**Your task**
In the listing below, start your output at the line with "For (b) (Order" and end it after the line with "For (c) (Order", copying every line exactly.
Content starts
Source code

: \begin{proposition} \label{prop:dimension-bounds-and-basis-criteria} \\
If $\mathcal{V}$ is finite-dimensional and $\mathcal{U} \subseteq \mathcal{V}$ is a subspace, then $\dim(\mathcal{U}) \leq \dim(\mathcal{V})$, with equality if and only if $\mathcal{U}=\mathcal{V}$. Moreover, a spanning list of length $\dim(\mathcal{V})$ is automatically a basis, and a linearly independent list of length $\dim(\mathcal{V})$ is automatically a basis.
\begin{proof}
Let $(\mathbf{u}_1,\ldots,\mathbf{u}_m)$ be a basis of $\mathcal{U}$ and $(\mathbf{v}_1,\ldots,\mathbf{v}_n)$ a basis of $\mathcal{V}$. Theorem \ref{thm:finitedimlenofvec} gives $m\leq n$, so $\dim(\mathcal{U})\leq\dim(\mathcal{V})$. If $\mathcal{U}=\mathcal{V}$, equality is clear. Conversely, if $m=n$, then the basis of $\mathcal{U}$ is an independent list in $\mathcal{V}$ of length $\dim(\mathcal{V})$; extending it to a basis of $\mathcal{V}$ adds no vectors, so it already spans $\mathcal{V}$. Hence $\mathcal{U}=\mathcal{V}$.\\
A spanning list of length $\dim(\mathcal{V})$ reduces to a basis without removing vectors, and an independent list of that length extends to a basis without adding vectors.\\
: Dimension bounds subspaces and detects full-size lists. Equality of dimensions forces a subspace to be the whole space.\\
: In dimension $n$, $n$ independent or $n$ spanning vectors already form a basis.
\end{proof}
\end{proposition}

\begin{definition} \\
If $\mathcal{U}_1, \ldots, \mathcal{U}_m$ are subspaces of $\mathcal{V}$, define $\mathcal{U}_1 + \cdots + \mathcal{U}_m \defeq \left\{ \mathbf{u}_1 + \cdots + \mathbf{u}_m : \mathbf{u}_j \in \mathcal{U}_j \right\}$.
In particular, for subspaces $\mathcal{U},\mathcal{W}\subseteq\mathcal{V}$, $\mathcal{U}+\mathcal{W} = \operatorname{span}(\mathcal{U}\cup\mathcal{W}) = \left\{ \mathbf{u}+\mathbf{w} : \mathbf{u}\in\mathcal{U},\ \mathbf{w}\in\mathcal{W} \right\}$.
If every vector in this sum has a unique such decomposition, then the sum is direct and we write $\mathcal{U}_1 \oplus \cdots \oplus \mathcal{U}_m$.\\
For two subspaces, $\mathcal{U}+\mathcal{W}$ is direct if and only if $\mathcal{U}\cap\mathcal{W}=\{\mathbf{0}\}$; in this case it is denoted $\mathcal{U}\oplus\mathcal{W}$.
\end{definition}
Content ends
Content starts
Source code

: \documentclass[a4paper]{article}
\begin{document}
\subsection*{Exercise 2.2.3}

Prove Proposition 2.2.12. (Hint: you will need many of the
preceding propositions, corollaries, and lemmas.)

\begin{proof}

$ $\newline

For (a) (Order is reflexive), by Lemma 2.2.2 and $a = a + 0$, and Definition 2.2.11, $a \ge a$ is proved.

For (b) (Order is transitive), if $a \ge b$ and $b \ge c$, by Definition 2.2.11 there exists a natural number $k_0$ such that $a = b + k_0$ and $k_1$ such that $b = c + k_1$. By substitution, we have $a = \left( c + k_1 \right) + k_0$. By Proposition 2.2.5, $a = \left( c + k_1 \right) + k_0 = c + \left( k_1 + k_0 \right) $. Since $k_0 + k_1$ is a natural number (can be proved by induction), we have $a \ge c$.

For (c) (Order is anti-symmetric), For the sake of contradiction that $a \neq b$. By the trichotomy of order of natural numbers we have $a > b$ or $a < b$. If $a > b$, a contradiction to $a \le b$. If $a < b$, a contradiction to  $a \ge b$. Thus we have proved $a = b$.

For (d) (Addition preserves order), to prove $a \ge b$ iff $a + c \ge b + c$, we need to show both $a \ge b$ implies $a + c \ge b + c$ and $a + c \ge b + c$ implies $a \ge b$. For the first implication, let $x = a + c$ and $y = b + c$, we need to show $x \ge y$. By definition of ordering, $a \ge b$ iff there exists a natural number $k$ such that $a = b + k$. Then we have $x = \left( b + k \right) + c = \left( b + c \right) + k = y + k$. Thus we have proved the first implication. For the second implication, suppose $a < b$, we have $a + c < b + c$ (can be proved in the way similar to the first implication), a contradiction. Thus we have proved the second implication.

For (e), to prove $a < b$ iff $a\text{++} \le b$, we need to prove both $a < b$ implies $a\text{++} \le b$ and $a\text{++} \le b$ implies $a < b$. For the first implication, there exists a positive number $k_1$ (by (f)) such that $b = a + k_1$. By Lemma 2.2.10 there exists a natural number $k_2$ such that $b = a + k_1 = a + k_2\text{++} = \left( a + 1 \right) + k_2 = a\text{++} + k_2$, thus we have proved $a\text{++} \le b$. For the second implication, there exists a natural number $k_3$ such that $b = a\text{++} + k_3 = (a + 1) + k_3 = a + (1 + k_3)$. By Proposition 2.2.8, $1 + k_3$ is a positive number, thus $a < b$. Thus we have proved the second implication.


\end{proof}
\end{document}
Content ends
**Completed task**
For (b) (Order is transitive), if $a \ge b$ and $b \ge c$, by Definition 2.2.11 there exists a natural number $k_0$ such that $a = b + k_0$ and $k_1$ such that $b = c + k_1$. By substitution, we have $a = \left( c + k_1 \right) + k_0$. By Proposition 2.2.5, $a = \left( c + k_1 \right) + k_0 = c + \left( k_1 + k_0 \right) $. Since $k_0 + k_1$ is a natural number (can be proved by induction), we have $a \ge c$.

For (c) (Order is anti-symmetric), For the sake of contradiction that $a \neq b$. By the trichotomy of order of natural numbers we have $a > b$ or $a < b$. If $a > b$, a contradiction to $a \le b$. If $a < b$, a contradiction to  $a \ge b$. Thus we have proved $a = b$.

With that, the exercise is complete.